===== TASK INPUT

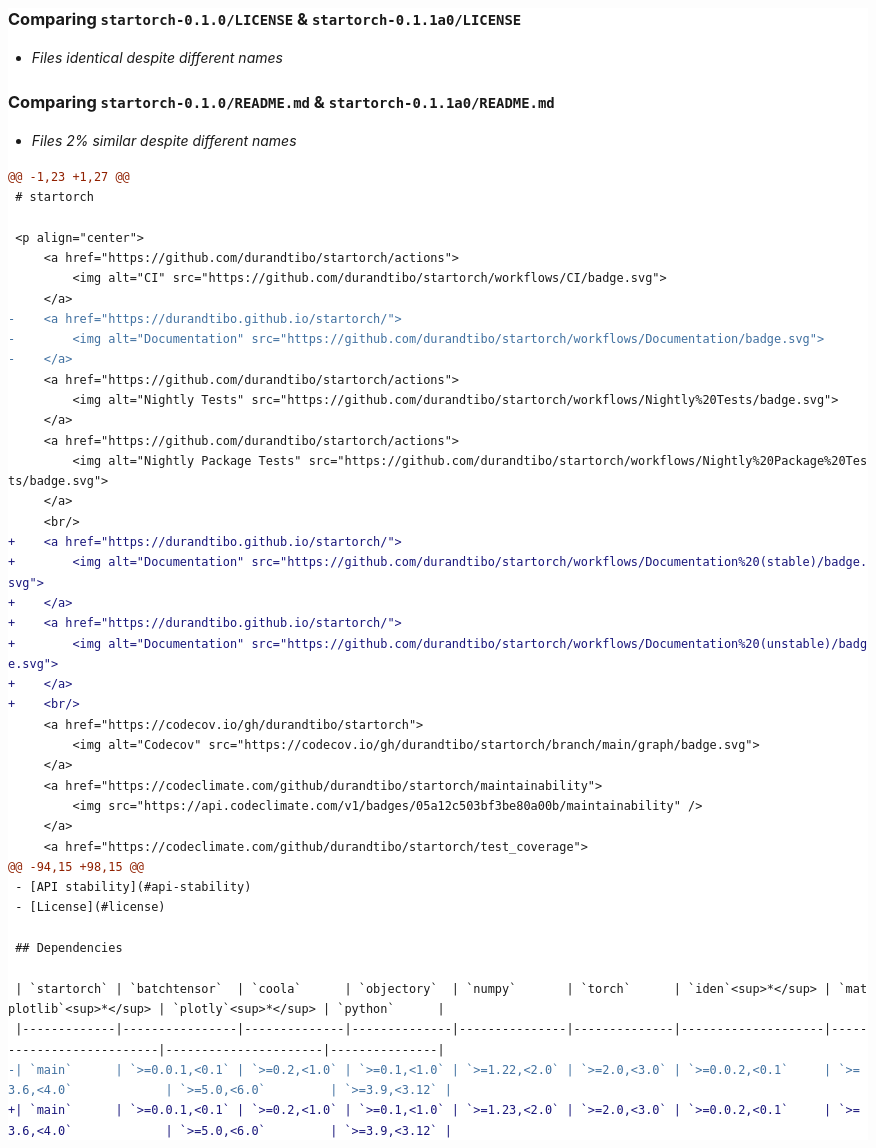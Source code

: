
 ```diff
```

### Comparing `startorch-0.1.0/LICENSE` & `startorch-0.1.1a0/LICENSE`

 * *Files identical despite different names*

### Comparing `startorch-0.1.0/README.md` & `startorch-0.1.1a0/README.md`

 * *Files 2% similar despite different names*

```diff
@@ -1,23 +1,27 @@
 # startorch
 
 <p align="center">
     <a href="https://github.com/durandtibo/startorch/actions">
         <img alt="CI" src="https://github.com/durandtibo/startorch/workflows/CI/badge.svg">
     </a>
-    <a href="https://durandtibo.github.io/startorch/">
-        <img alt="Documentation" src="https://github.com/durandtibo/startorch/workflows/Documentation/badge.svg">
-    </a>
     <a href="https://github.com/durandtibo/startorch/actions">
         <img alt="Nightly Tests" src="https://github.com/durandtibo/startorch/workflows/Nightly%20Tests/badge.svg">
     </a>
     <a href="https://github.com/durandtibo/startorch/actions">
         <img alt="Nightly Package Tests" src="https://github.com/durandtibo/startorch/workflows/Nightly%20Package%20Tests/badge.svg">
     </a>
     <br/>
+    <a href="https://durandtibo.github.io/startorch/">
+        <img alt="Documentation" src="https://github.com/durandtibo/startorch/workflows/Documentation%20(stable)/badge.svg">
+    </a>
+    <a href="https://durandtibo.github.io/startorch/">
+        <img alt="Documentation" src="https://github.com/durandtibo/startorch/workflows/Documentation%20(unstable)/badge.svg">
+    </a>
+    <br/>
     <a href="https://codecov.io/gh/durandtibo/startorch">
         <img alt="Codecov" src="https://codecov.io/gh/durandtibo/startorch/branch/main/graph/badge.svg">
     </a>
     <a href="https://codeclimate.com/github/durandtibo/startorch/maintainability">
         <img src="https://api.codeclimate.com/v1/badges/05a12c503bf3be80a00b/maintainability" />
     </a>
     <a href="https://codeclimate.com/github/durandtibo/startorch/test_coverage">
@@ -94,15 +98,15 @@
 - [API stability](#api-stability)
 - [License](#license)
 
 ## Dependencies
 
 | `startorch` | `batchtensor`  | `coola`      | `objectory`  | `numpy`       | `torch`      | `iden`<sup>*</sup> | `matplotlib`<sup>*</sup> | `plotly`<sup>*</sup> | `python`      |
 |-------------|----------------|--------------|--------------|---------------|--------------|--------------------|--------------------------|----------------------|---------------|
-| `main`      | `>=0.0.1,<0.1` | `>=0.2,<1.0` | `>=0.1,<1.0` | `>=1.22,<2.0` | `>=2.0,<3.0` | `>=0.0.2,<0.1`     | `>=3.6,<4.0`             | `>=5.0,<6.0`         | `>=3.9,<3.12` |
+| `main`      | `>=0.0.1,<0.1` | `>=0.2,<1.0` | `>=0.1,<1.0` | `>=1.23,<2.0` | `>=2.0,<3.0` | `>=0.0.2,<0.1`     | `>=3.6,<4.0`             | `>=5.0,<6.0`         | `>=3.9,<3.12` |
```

==========
===== TASK INPUT

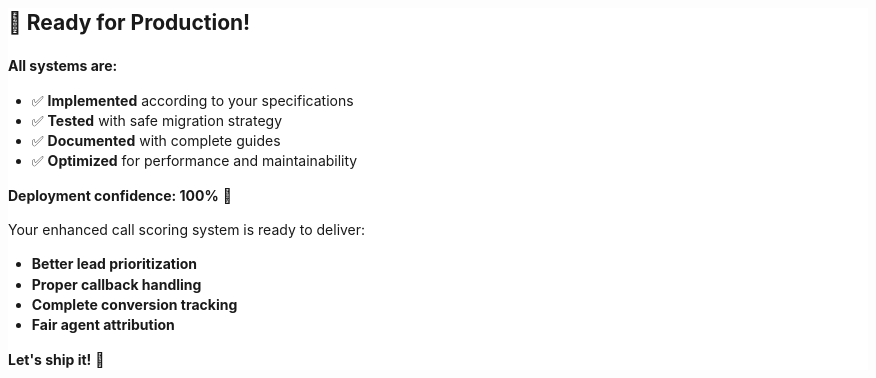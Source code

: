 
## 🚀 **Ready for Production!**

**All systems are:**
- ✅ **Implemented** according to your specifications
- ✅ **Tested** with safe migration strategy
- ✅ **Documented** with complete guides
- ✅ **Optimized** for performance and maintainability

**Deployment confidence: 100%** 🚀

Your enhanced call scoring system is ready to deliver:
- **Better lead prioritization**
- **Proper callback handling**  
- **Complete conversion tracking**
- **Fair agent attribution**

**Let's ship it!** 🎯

==========

Give back the records above exactly, limited to the lines between the one holding "- ✅ **Implemented**" and the one holding "ship it!** 🎯", inclusive.

- ✅ **Implemented** according to your specifications
- ✅ **Tested** with safe migration strategy
- ✅ **Documented** with complete guides
- ✅ **Optimized** for performance and maintainability

**Deployment confidence: 100%** 🚀

Your enhanced call scoring system is ready to deliver:
- **Better lead prioritization**
- **Proper callback handling**  
- **Complete conversion tracking**
- **Fair agent attribution**

**Let's ship it!** 🎯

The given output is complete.